What you have to do - Print the entries once more, unchanged.

Source texts of formatted documents
::::
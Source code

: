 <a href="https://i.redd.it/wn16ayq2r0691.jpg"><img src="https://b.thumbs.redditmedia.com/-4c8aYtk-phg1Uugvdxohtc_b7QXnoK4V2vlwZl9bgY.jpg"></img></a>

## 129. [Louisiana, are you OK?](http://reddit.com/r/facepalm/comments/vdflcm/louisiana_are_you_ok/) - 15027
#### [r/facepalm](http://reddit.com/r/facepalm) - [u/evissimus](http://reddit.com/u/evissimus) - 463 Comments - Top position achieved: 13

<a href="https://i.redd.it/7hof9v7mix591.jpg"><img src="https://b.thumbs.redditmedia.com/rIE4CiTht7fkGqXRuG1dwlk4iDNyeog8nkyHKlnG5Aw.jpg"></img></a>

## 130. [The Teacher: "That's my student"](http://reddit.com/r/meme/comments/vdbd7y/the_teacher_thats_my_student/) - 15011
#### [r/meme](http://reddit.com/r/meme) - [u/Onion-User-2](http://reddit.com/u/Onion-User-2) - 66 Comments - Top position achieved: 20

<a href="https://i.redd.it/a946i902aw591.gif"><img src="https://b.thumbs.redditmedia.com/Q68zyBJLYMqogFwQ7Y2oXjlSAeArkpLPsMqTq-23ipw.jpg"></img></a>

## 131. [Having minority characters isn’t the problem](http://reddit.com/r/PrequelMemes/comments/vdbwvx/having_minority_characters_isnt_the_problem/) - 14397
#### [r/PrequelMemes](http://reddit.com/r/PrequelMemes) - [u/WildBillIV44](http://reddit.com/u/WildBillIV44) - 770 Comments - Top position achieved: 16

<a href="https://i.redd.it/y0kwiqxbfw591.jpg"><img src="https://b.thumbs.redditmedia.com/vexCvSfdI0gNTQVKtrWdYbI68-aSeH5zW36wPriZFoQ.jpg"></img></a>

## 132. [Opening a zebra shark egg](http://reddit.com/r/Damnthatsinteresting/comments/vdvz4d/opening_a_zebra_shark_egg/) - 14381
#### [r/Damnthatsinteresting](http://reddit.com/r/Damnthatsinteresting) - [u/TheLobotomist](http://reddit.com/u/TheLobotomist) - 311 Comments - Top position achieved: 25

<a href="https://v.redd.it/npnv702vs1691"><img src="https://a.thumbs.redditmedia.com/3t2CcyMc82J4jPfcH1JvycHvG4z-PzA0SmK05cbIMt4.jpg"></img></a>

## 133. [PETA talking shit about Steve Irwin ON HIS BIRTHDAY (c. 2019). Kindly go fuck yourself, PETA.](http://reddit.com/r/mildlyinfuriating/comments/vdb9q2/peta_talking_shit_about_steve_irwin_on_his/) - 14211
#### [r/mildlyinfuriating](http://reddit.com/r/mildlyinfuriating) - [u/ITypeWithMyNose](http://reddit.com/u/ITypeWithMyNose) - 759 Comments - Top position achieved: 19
::::
Answer space -
Source code

: <a href="https://i.redd.it/wn16ayq2r0691.jpg"><img src="https://b.thumbs.redditmedia.com/-4c8aYtk-phg1Uugvdxohtc_b7QXnoK4V2vlwZl9bgY.jpg"></img></a>

## 129. [Louisiana, are you OK?](http://reddit.com/r/facepalm/comments/vdflcm/louisiana_are_you_ok/) - 15027
#### [r/facepalm](http://reddit.com/r/facepalm) - [u/evissimus](http://reddit.com/u/evissimus) - 463 Comments - Top position achieved: 13

<a href="https://i.redd.it/7hof9v7mix591.jpg"><img src="https://b.thumbs.redditmedia.com/rIE4CiTht7fkGqXRuG1dwlk4iDNyeog8nkyHKlnG5Aw.jpg"></img></a>

## 130. [The Teacher: "That's my student"](http://reddit.com/r/meme/comments/vdbd7y/the_teacher_thats_my_student/) - 15011
#### [r/meme](http://reddit.com/r/meme) - [u/Onion-User-2](http://reddit.com/u/Onion-User-2) - 66 Comments - Top position achieved: 20

<a href="https://i.redd.it/a946i902aw591.gif"><img src="https://b.thumbs.redditmedia.com/Q68zyBJLYMqogFwQ7Y2oXjlSAeArkpLPsMqTq-23ipw.jpg"></img></a>

## 131. [Having minority characters isn’t the problem](http://reddit.com/r/PrequelMemes/comments/vdbwvx/having_minority_characters_isnt_the_problem/) - 14397
#### [r/PrequelMemes](http://reddit.com/r/PrequelMemes) - [u/WildBillIV44](http://reddit.com/u/WildBillIV44) - 770 Comments - Top position achieved: 16

<a href="https://i.redd.it/y0kwiqxbfw591.jpg"><img src="https://b.thumbs.redditmedia.com/vexCvSfdI0gNTQVKtrWdYbI68-aSeH5zW36wPriZFoQ.jpg"></img></a>

## 132. [Opening a zebra shark egg](http://reddit.com/r/Damnthatsinteresting/comments/vdvz4d/opening_a_zebra_shark_egg/) - 14381
#### [r/Damnthatsinteresting](http://reddit.com/r/Damnthatsinteresting) - [u/TheLobotomist](http://reddit.com/u/TheLobotomist) - 311 Comments - Top position achieved: 25

<a href="https://v.redd.it/npnv702vs1691"><img src="https://a.thumbs.redditmedia.com/3t2CcyMc82J4jPfcH1JvycHvG4z-PzA0SmK05cbIMt4.jpg"></img></a>

## 133. [PETA talking shit about Steve Irwin ON HIS BIRTHDAY (c. 2019). Kindly go fuck yourself, PETA.](http://reddit.com/r/mildlyinfuriating/comments/vdb9q2/peta_talking_shit_about_steve_irwin_on_his/) - 14211
#### [r/mildlyinfuriating](http://reddit.com/r/mildlyinfuriating) - [u/ITypeWithMyNose](http://reddit.com/u/ITypeWithMyNose) - 759 Comments - Top position achieved: 19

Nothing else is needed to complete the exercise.